UPDATED 19:10 EDT / JUNE 17 2024

SECURITY

Ransom demands issued to Snowflake users amid alleged third-party contractor breach

The number of companies facing ransom payments for data stolen in a campaign targeting Snowflake Inc. users is believed to be as many 10 as a hacker claims to have gained access by compromising a third-party contractor.

The hacking campaign targeting Snowflake users first came to light in late May when a claimed 560 million records stolen from Ticketmaster Entertainment appeared for sale on the Breach Forums hacking site. This was then followed by data being offered for sale from U.S. auto parts provider Advance Auto Parts Inc. on June 6.

The commonality between the two was they were both Snowflake customers. Snowflake said the data was not stolen as a result of a breach of its platform but had instead targeted users who did not have multifactor authentication in place. Snowflake also noted that the threat actor appeared to be leveraging credentials previously purchased or obtained through information-stealing malware.

A subsequent report from Google LLC’s Mandiant on June 10 found that at least 165 organizations were targeted in the hacking campaign.

Today Austin Larsen, a senior threat analyst at Mandiant, told Bloomberg that as many as 10 companies breached in the campaign had received demands for payments of between $300,000 and $5 million to those behind the hacks not to publish stolen data. Mandiant is also attributing the attack to a group it calls UNC5537.

As Mandiant was sharing data on the extent of the extortion attempts against victims, the hacker or hacking group known as ShinyHunters, which has claimed responsibility for the attacks, told Wired that it obtained access by first breaching a Belarusian-founded contractor that works with the breached customers.

The alleged attack path is said to have involved ShinyHunters compromising a company called EPAM Systems Inc., a New York Stock Exchange-listed company with a market cap of $10.11 billion as of the close of regular trading today. EPAM specializes in software engineering services, digital platform engineering and digital product design.

ShinyHunters alleges that it used data found on EPAM employee systems to gain access to some of the Snowflake accounts. EPAM denies the allegation, claiming that the hacker fabricated the tale.

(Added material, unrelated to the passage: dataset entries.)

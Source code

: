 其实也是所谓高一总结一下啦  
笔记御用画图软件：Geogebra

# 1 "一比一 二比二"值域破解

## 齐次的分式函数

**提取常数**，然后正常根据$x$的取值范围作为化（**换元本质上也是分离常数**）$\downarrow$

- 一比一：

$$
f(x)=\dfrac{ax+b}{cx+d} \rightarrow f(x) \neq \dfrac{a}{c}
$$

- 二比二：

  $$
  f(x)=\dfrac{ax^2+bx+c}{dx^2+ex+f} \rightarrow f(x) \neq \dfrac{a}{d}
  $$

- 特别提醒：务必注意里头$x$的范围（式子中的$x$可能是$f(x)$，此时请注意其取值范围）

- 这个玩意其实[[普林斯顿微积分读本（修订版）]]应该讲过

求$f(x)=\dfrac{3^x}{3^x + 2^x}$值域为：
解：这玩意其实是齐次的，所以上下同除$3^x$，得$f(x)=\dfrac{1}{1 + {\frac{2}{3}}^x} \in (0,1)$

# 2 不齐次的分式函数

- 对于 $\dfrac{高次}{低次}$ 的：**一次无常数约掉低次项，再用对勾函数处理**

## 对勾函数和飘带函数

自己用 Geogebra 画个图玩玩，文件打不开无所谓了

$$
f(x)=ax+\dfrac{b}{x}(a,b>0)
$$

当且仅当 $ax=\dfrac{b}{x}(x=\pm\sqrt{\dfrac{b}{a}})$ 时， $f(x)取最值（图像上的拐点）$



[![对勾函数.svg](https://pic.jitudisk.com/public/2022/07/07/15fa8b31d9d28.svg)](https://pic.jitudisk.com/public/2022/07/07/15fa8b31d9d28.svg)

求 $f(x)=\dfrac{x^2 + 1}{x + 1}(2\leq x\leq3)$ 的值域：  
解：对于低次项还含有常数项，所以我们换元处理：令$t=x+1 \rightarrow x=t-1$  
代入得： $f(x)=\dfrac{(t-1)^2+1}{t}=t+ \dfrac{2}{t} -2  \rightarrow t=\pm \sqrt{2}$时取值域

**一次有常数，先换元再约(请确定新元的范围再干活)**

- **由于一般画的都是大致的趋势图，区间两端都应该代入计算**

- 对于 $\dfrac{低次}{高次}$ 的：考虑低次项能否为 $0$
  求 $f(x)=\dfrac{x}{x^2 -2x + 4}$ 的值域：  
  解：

Whether or not the claim is true, it’s at least a large coincidence that one of EPAM’s main product offerings is helping customers use and manage their Snowflake accounts, since it would have access to those accounts by the very nature of the offering to its customers. Another glaring coincidence: Two of EPAM’s major customers are Ticketmaster and Advance Auto Parts, the very same companies that were first known to have been hacked in the attacks on Snowflake customers.